• _Data items_
———

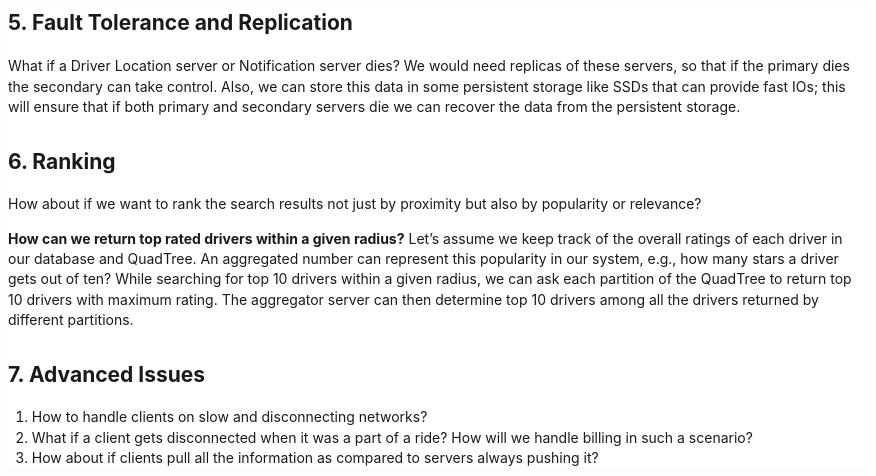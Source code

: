 ## 5. Fault Tolerance and Replication
What if a Driver Location server or Notification server dies? We would need replicas of these servers, so that if the primary dies the secondary can take control. Also, we can store this data in some persistent storage like SSDs that can provide fast IOs; this will ensure that if both primary and secondary servers die we can recover the data from the persistent storage.

## 6. Ranking
How about if we want to rank the search results not just by proximity but also by popularity or relevance?

**How can we return top rated drivers within a given radius?** Let’s assume we keep track of the overall ratings of each driver in our database and QuadTree. An aggregated number can represent this popularity in our system, e.g., how many stars a driver gets out of ten? While searching for top 10 drivers within a given radius, we can ask each partition of the QuadTree to return top 10 drivers with maximum rating. The aggregator server can then determine top 10 drivers among all the drivers returned by different partitions.

## 7. Advanced Issues

1. How to handle clients on slow and disconnecting networks?
2. What if a client gets disconnected when it was a part of a ride? How will we handle billing in such a scenario?
3. How about if clients pull all the information as compared to servers always pushing it?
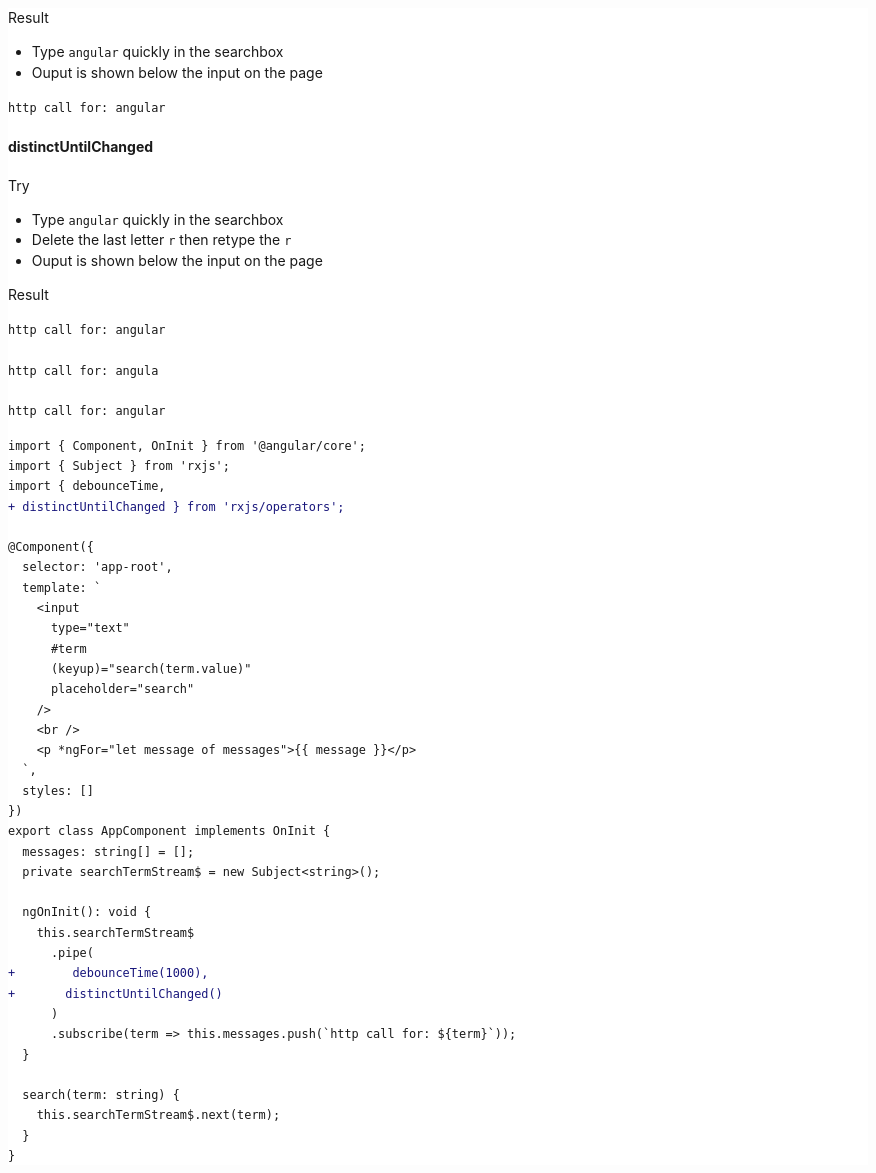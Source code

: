 Result

- Type `angular` quickly in the searchbox
- Ouput is shown below the input on the page

```
http call for: angular
```

#### distinctUntilChanged

Try

- Type `angular` quickly in the searchbox
- Delete the last letter `r` then retype the `r`
- Ouput is shown below the input on the page

Result

```
http call for: angular

http call for: angula

http call for: angular
```

```diff
import { Component, OnInit } from '@angular/core';
import { Subject } from 'rxjs';
import { debounceTime,
+ distinctUntilChanged } from 'rxjs/operators';

@Component({
  selector: 'app-root',
  template: `
    <input
      type="text"
      #term
      (keyup)="search(term.value)"
      placeholder="search"
    />
    <br />
    <p *ngFor="let message of messages">{{ message }}</p>
  `,
  styles: []
})
export class AppComponent implements OnInit {
  messages: string[] = [];
  private searchTermStream$ = new Subject<string>();

  ngOnInit(): void {
    this.searchTermStream$
      .pipe(
+        debounceTime(1000),
+       distinctUntilChanged()
      )
      .subscribe(term => this.messages.push(`http call for: ${term}`));
  }

  search(term: string) {
    this.searchTermStream$.next(term);
  }
}
```
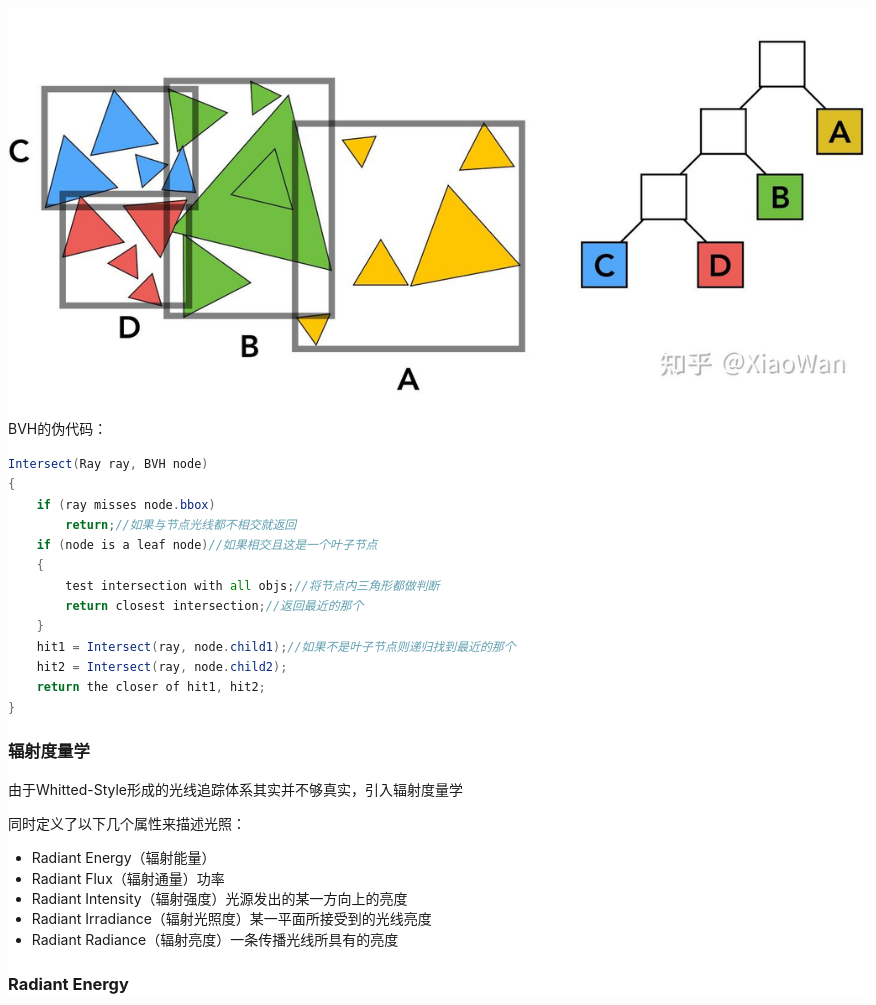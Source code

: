 ![](res/总结.assets/v2-656affaf619723cb0525d7cd98172c76_r.jpg)

BVH的伪代码：

```glsl
Intersect(Ray ray, BVH node) 
{
    if (ray misses node.bbox) 
        return;//如果与节点光线都不相交就返回
    if (node is a leaf node)//如果相交且这是一个叶子节点
    {
        test intersection with all objs;//将节点内三角形都做判断
        return closest intersection;//返回最近的那个
    }
    hit1 = Intersect(ray, node.child1);//如果不是叶子节点则递归找到最近的那个
    hit2 = Intersect(ray, node.child2);
    return the closer of hit1, hit2;
}
```

### **辐射度量学**

由于Whitted-Style形成的光线追踪体系其实并不够真实，引入辐射度量学

同时定义了以下几个属性来描述光照：

- Radiant Energy（辐射能量）
- Radiant Flux（辐射通量）功率
- Radiant Intensity（辐射强度）光源发出的某一方向上的亮度
- Radiant Irradiance（辐射光照度）某一平面所接受到的光线亮度
- Radiant Radiance（辐射亮度）一条传播光线所具有的亮度

### **Radiant Energy**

———

• _INSTRUCTIONS TO FOLLOW_
Retype each line of the data exactly, beginning with the first; include the line containing "How about if we" and stop there, skipping every picture.

• _TASK SOLUTION_
Source code

: ## 5. Fault Tolerance and Replication
What if a Driver Location server or Notification server dies? We would need replicas of these servers, so that if the primary dies the secondary can take control. Also, we can store this data in some persistent storage like SSDs that can provide fast IOs; this will ensure that if both primary and secondary servers die we can recover the data from the persistent storage.

## 6. Ranking
How about if we want to rank the search results not just by proximity but also by popularity or relevance?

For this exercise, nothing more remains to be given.